If you’re ready for your expertise-authority platform to begin experiencing a series of tipping points with traffic, subscribers, and sales, focus first on what I call “The Three A’s of Attention;” Assets, Authority, and Attention.
Attention in Action
It’s fun to sign on to our Rainmaker Platform and look over the traffic stats. We can always tell when another large, influential site has linked to one of our posts, because there will be a sudden surge of traffic.
And each of those links result in another small tipping point for us, a surge of new visitors to our site, and lots of new friends subscribing to our weekly post.
I’ve seen a lot of these tipping points — for our own sites and for our clients — and big or small, they’re always exciting. This kind of “compounded” leverage is what makes writing online so compelling. And when you’re focusing on the right principles, tipping points always lead exponentially to others, and soon, you’re on a roll.
Sadly, a lot of Internet business models are built only on the hope for a tipping point moment – and for a business built solely on this expectation, that moment rarely arrives. While the tipping point can and will build your business, you don’t have to wait for it to happen by mere chance.

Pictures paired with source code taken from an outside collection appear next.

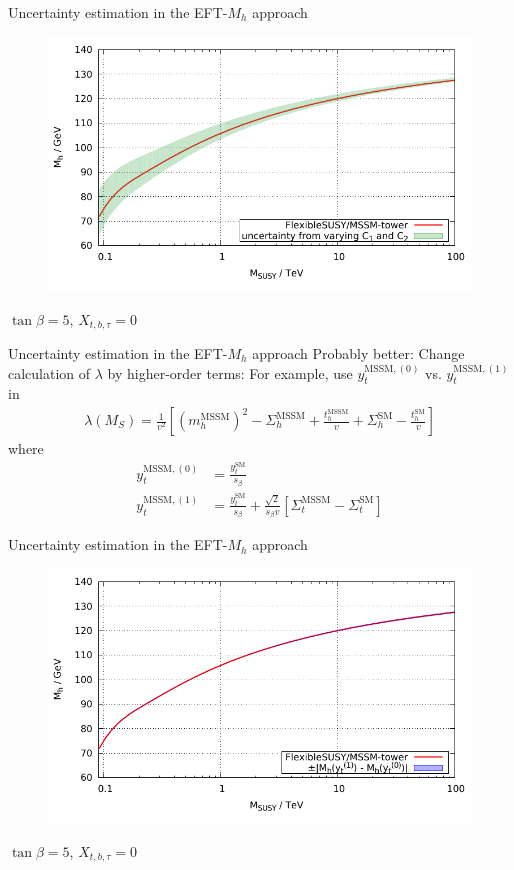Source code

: \documentclass[hyperref={pdfpagelabels=false},ngerman]{beamer}
\newcommand{\SM}{\ensuremath{\text{SM}}}
\newcommand{\MSSM}{\ensuremath{\text{MSSM}}}
\begin{document}
\begin{frame}{Uncertainty estimation in the EFT-$M_h$ approach}
  \begin{figure}
    \centering
    \includegraphics[width=\textwidth]{plots/scale_MSSM_uncertainty_tower_C1C2}
  \end{figure}
  $\tan\beta = 5$, $X_{t,b,\tau} = 0$
\end{frame}

\begin{frame}{Uncertainty estimation in the EFT-$M_h$ approach}
  Probably better: Change calculation of $\lambda$ by higher-order
  terms: For example, use $y_t^{\text{MSSM},(0)}$
  vs. $y_t^{\text{MSSM},(1)}$ in
  \begin{align*}
    \lambda(M_S) = \frac{1}{v^2} \left[
      (m_h^\text{MSSM})^2 - \Sigma^{\MSSM}_h + \frac{t_h^\text{MSSM}}{v}
      + \Sigma^{\SM}_h - \frac{t_h^\SM}{v}
    \right]
  \end{align*}
  where
  \begin{align*}
    y_t^{\text{MSSM},(0)} &= \frac{y_t^{\SM}}{s_\beta} \\
    y_t^{\text{MSSM},(1)} &= \frac{y_t^{\SM}}{s_\beta} + \frac{\sqrt{2}}{s_\beta v}
    \left[ \Sigma_t^{\text{MSSM}} - \Sigma_t^{\SM} \right]
  \end{align*}
\end{frame}

\begin{frame}{Uncertainty estimation in the EFT-$M_h$ approach}
  \begin{figure}
    \centering
    \includegraphics[width=\textwidth]{plots/scale_MSSM_uncertainty_tower_yt}
  \end{figure}
  $\tan\beta = 5$, $X_{t,b,\tau} = 0$
\end{frame}
\end{document}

Instead, focus on earning that attention by producing valuable content that builds relationships, one subscriber at a time.

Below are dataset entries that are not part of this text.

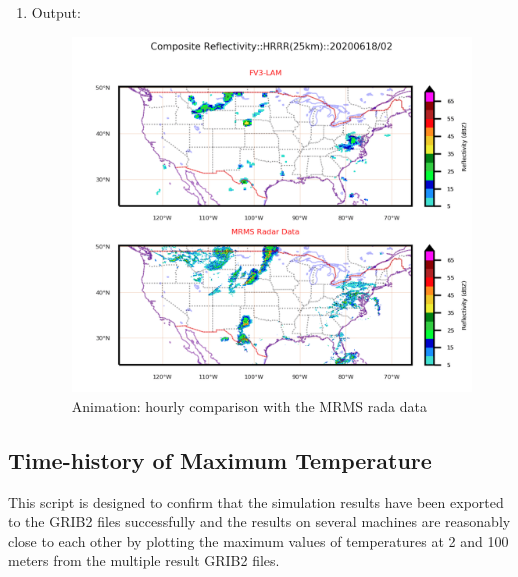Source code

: \documentclass[11pt,fleqn]{report}              %
\begin{document}
\begin{enumerate}
\item Output:

\begin{figure}[H]
  \centering
  \includegraphics[width=0.8\linewidth]{fv3_out_ani_refl_comp_HRRR-2.png}
  \caption{Animation: hourly comparison with the MRMS rada data}
  \label{fig:py_ani_comp_refl}
\end{figure}

\end{enumerate}



\subsection{Time-history of Maximum Temperature}
\label{subsec:python_thist_grib2}

This script is designed to confirm that the simulation results have been exported to the GRIB2 files successfully and the results on several machines are reasonably close to each other by plotting the maximum values of temperatures at 2 and 100 meters from the multiple result GRIB2 files.
\end{document}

Earn the attention you deserve
For many practitioners, networking or speaking to local groups has long been a primary tool to attract attention and new patients or clients: Get out there, rub shoulders, trade business cards, make connections, pick up the phone and ask for referrals – and reach one person at a time.
And, there’s nothing wrong with that, other than when attempting to get attention through traditional networking, you end up relying largely on luck – on the chance that someone at that networking event will need what you have right now, and choose to get it from you or refer you to someone who does.

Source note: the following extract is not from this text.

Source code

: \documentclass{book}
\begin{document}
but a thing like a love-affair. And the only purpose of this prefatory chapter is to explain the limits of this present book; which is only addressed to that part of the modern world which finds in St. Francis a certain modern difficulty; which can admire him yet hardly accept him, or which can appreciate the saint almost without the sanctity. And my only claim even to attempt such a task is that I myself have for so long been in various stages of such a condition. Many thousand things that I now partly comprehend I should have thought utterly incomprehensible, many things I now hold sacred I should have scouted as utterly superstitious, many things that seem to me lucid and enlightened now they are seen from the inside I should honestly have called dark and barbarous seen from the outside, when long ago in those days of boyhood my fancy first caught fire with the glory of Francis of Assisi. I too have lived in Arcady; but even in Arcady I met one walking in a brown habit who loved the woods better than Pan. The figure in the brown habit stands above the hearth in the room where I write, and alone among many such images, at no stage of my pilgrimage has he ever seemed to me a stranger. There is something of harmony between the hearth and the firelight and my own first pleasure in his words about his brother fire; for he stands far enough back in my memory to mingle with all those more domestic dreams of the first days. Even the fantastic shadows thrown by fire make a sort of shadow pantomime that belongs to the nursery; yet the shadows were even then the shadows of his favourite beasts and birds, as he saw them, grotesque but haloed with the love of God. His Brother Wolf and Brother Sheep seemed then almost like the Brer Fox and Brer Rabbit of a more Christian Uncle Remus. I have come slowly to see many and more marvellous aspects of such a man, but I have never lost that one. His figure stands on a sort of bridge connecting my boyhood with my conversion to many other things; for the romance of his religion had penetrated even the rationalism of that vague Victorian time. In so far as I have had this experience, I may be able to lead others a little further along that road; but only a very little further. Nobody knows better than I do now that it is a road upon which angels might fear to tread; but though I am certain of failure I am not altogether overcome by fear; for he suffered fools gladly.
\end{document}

Seth Godin wrote about this on his blog a few weeks ago:
Does your project depend on a miracle, a bolt of lightning, on being chosen by some arbiter of who will succeed? I think your work is too important for you to depend on a lottery ticket. In some ways, this is the work of the Resistance, an insurance policy that gives you deniability if the project doesn’t succeed. “Oh, it didn’t work because we didn’t get featured on that blog, didn’t get distribution in the right store, didn’t get the right endorsement . . .”
Seth Godin is a perfect example of the smart way to grow an online info-business empire. And you can do and achieve what he has.
How are you creating your “Attention Assets?”
Let’s take a quick look at the two phases of attention-attraction used by most practitioners building a practice, and then the third phase reserved for those building an online Authority platform:
Attention-Attraction 1.0
Network and advertise in person: Show up at a local networking event; munch on stale cookies with business cards in hand, hoping to be picked from the crowd of equally eager practitioners. And advertise: in the local newspaper, or maybe the yellow pages.
Attention-Attraction 2.0
Network and advertise online: Leverage the web with sites like Facebook or Linked-in, your “virtual” business card and resume. There you may build networks of people to find patients or clients. Others also put up a snazzy website in the hopes it will be chosen from the sea of competing practitioner websites. Most websites serve as pretty but static “online brochures.” A few advertise in Google or Facebook, in the hopes they’ll draw some “traffic.”
Attention-Attraction 3.0
Authority marketing: Build your own content-rich site, draw your own “tribe” and build relationships with them. The web brings the ultimate global networking event to your front door. Open 24/7, people can find your practice and recommend you to others without you even asking.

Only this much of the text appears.